Одна послушница меня очень удивила свом внезапным увлечением Достоевским. В общем, здесь удивительного мало, Достоевский православный писатель. И, тем не менее, это несколько странно для человека, постоянно погруженного в молитву и борьбу со страстями. Это требует объяснения. Я спросил ее, почему она предпочитает больше времени проводить за чтением этого писателя, нежели за святыми отцами. Она ответила, что ведь творчество Достоевского наполнено идеями святых отцов.
Здесь важно проинтерпретировать не столько данную констатацию, сколько сам факт такого предпочтения, то есть, зачем все-таки читать переложения отцов в форму художественного повествования, когда можно непосредственно обратиться к источнику, который вдохновил на такие переложения. Ответ будет одновременно простой и сложный. Сложный потому, что люди, так поступающие как эта послушница, вряд ли отдают себе отчет в том, почету такое положение дел имеет место в пространстве православной культуры.

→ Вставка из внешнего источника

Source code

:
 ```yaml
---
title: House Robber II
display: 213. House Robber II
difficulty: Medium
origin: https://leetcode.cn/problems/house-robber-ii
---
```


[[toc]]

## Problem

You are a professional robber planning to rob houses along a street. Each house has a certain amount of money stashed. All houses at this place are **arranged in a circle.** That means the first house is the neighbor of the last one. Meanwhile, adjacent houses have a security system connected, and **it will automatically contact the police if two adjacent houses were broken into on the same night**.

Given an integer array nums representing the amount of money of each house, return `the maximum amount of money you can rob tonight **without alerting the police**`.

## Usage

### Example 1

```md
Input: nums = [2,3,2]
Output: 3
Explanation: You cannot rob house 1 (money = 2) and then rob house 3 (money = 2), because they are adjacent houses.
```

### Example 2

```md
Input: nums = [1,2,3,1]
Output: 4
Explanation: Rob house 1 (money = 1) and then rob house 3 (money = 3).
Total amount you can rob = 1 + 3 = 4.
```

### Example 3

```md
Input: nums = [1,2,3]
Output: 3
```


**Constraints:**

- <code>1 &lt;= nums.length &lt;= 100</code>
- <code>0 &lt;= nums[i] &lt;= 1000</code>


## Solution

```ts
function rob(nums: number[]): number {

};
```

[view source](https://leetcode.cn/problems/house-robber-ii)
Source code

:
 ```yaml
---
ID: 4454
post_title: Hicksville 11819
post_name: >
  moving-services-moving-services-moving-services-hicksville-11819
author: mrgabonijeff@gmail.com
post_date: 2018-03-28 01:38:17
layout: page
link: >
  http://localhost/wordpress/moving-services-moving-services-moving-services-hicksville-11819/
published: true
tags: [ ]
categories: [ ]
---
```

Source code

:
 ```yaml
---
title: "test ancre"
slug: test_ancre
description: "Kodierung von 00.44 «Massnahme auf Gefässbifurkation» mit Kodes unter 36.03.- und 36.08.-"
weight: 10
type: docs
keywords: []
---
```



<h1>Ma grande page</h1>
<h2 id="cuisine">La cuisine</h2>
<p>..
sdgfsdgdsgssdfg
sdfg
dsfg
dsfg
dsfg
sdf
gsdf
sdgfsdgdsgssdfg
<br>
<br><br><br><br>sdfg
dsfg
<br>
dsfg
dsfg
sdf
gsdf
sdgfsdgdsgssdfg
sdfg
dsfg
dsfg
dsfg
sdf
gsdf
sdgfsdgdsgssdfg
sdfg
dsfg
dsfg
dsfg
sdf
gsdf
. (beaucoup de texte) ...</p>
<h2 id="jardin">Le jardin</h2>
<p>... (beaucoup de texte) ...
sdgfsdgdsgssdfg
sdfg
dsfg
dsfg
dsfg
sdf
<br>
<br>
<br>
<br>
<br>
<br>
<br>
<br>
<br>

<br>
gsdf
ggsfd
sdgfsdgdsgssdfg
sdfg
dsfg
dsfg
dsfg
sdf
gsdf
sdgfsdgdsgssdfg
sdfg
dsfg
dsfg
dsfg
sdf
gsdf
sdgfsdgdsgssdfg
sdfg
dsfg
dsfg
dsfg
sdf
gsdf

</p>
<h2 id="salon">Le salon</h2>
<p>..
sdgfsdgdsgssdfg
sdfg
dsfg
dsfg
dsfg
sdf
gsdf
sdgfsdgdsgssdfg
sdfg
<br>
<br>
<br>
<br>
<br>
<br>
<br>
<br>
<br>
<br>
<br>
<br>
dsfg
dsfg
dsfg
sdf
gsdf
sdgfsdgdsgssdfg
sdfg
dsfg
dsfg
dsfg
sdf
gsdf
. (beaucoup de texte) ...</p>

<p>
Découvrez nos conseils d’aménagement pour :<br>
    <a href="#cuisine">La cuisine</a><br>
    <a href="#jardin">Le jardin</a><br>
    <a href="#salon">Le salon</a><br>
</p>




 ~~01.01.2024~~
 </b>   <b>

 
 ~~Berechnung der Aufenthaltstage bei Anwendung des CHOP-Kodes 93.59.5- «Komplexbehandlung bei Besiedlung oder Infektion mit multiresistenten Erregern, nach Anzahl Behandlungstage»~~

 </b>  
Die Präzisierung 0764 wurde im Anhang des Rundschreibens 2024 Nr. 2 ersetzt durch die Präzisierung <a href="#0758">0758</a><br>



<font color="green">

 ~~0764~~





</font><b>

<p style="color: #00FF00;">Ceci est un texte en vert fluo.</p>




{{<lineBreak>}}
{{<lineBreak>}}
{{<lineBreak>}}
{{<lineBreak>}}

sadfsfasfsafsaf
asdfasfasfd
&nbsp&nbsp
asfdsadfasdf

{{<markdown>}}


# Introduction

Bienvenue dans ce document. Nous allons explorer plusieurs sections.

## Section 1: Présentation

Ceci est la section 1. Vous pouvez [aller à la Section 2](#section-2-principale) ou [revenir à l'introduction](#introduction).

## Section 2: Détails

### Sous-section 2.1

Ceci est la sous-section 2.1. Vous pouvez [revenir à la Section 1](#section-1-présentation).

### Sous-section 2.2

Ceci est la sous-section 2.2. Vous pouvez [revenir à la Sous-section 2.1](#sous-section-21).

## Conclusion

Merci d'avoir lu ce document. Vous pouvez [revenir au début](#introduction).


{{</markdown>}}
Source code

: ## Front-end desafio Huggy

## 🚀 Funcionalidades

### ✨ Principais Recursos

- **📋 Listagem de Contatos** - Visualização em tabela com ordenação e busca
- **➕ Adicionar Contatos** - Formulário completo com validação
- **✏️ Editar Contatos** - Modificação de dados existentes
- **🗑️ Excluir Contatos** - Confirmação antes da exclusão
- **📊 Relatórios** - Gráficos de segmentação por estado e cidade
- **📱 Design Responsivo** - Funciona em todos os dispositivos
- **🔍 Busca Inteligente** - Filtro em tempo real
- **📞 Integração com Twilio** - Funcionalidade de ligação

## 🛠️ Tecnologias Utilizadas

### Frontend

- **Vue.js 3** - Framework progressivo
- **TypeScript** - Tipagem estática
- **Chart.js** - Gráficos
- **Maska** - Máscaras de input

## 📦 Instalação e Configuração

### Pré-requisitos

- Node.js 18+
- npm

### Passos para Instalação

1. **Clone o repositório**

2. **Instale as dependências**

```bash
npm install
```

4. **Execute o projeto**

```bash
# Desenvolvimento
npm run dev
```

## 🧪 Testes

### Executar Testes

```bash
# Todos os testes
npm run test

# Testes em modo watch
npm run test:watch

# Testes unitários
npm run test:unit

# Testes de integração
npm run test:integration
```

Современный христианин не может удовлетвориться только текстами отцов, написанными тысячу лет назад. Для того, чтобы “продраться” к смыслам в их текстах, нужно кроме культурных шор, преодолеть и духовную дистанцию. Такой духовной конгениальностью обладают только святые; но не нужно всем предъявлять одинаковые требования. Нужна сегодняшняя, современная мне переинтерпретация Евангелия, применительно к моей эпохе, моей ситуации, к теперешним проблемам и духу времени. И так как такого живого богословского знания у нас почти никто не производит и даже отсутствует готовность к тому из-за превратного понимания верной, в сущности, идеи о том, что все уже сказано отцами (хотя все уже сказано в Евангелии), то эту функцию исполняет литература. Кажется, в одном интервью диакон Андрей Кураев рассказывает, как во время своего обучения в Румынии, он отметил, что богословские знания удовлетворялись студентами духовной семинарии из художественной литературы не в меньшей мере, чем из святоотеческих текстов.

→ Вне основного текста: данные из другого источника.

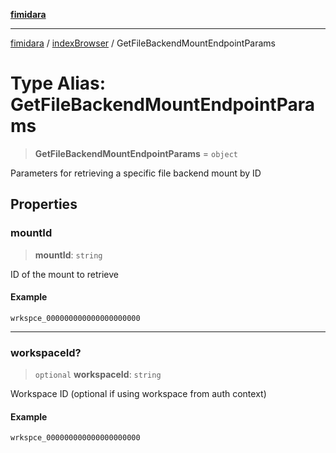 [**fimidara**](../../README.md)

***

[fimidara](../../modules.md) / [indexBrowser](../README.md) / GetFileBackendMountEndpointParams

# Type Alias: GetFileBackendMountEndpointParams

> **GetFileBackendMountEndpointParams** = `object`

Parameters for retrieving a specific file backend mount by ID

## Properties

### mountId

> **mountId**: `string`

ID of the mount to retrieve

#### Example

```
wrkspce_000000000000000000000
```

***

### workspaceId?

> `optional` **workspaceId**: `string`

Workspace ID (optional if using workspace from auth context)

#### Example

```
wrkspce_000000000000000000000
```
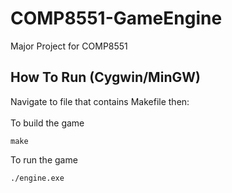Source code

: # COMP8551-GameEngine
Major Project for COMP8551

## How To Run (Cygwin/MinGW)
Navigate to file that contains Makefile then:</br></br>
To build the game
```
make
```
To run the game
```
./engine.exe
```
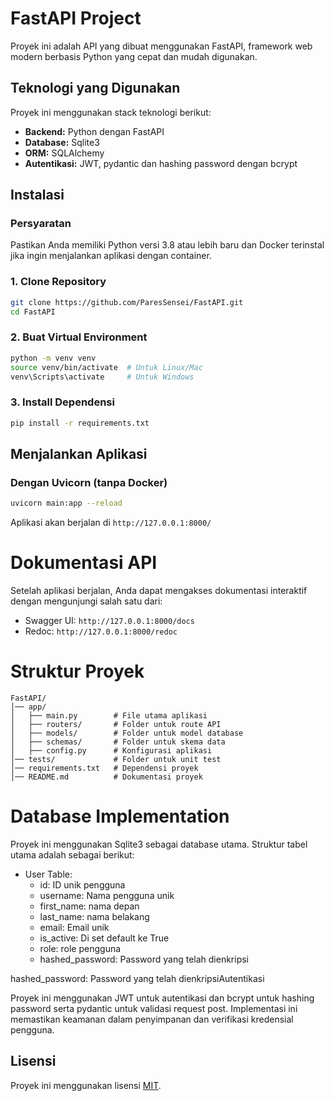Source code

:# FastAPI Project

Proyek ini adalah API yang dibuat menggunakan FastAPI, framework web modern berbasis Python yang cepat dan mudah digunakan.

## Teknologi yang Digunakan

Proyek ini menggunakan stack teknologi berikut:

- **Backend:** Python dengan FastAPI
- **Database:** Sqlite3
- **ORM:** SQLAlchemy
- **Autentikasi:** JWT, pydantic dan hashing password dengan bcrypt



## Instalasi

### Persyaratan

Pastikan Anda memiliki Python versi 3.8 atau lebih baru dan Docker terinstal jika ingin menjalankan aplikasi dengan container.

### 1. Clone Repository

```bash
git clone https://github.com/ParesSensei/FastAPI.git
cd FastAPI
```

### 2. Buat Virtual Environment

```bash
python -m venv venv
source venv/bin/activate  # Untuk Linux/Mac
venv\Scripts\activate     # Untuk Windows
```

### 3. Install Dependensi

```bash
pip install -r requirements.txt
```

## Menjalankan Aplikasi

### Dengan Uvicorn (tanpa Docker)

```bash
uvicorn main:app --reload
```

Aplikasi akan berjalan di `http://127.0.0.1:8000/`

###

# Dokumentasi API

Setelah aplikasi berjalan, Anda dapat mengakses dokumentasi interaktif dengan mengunjungi salah satu dari:

- Swagger UI: `http://127.0.0.1:8000/docs`
- Redoc: `http://127.0.0.1:8000/redoc`

# Struktur Proyek

```
FastAPI/
│── app/
│   ├── main.py        # File utama aplikasi
│   ├── routers/       # Folder untuk route API
│   ├── models/        # Folder untuk model database
│   ├── schemas/       # Folder untuk skema data
│   ├── config.py      # Konfigurasi aplikasi
│── tests/             # Folder untuk unit test
│── requirements.txt   # Dependensi proyek
│── README.md          # Dokumentasi proyek
```

# Database Implementation

Proyek ini menggunakan Sqlite3 sebagai database utama. Struktur tabel utama adalah sebagai berikut:

- User Table:
  - id: ID unik pengguna
  - username: Nama pengguna unik
  - first_name: nama depan
  - last_name: nama belakang
  - email: Email unik
  - is_active: Di set default ke True
  - role: role pengguna
  - hashed_password: Password yang telah dienkripsi



hashed_password: Password yang telah dienkripsiAutentikasi

Proyek ini menggunakan JWT untuk autentikasi dan bcrypt untuk hashing password serta pydantic untuk validasi request post. Implementasi ini memastikan keamanan dalam penyimpanan dan verifikasi kredensial pengguna.


##

## Lisensi

Proyek ini menggunakan lisensi [MIT](LICENSE).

Писателям, как и религиозным философам почему то всегда было легче в России заниматься творческой интерпретацией Евангелия, чем богословам (в чем, безусловно, сказались последствия богословской цензуры в дореволюционной России и засилье школьного нетворческого богословия и одной лишь церковной науки, которую по ошибке до сих пор называют богословием почему-то). Принцип философской герменевтики находит большее применение у тех, кто с ним вообще не знаком из лекционных курсов – у писателей и святых отцов, которые писали всегда о своих современниках и для современников – чем у окончивших богословские факультеты и академии.
По большему счету отказ от символизирования и концептуализирования это отказ и от богословия. Отличие богословов от обычных христиан в том, что они концептуализируют духовный опыт и выявляют его закономерности, тогда как остальные верующие его только переживают. Но в полном смысле концептуализация богословская – это всегда самоконцептуализация; то есть рецепция собственного опыта и рефлексия над ним. А это означает, что богословы занимаются не только теоретическими экспликациями, но обладают глубоко пережитым духовным знанием. Статус рационального в богословии не самовоспроизводится на собственном материале, но поддерживается постоянным усилием по вытеснению из его сферы элементов, оказывающихся не-мыслью, не-мыслимым.
Отрицание необходимости концептуализаций есть следствие непонимания герменевтических задач богословия. Напротив, когда возникает потребность свидетельствовать, становится самоочевидной функция концептуализаций (мое утверждение носит общий констативный характер, оно не направлено непосредственно на автора «Против ложного единения»).
Православному богословию, нашей церковной науке особенно в нынешнюю эпоху следовало бы со вниманием отнестись к достижениям герменевтики. Главным образом, позаимствовать ее методологическую и исследовательскую парадигму.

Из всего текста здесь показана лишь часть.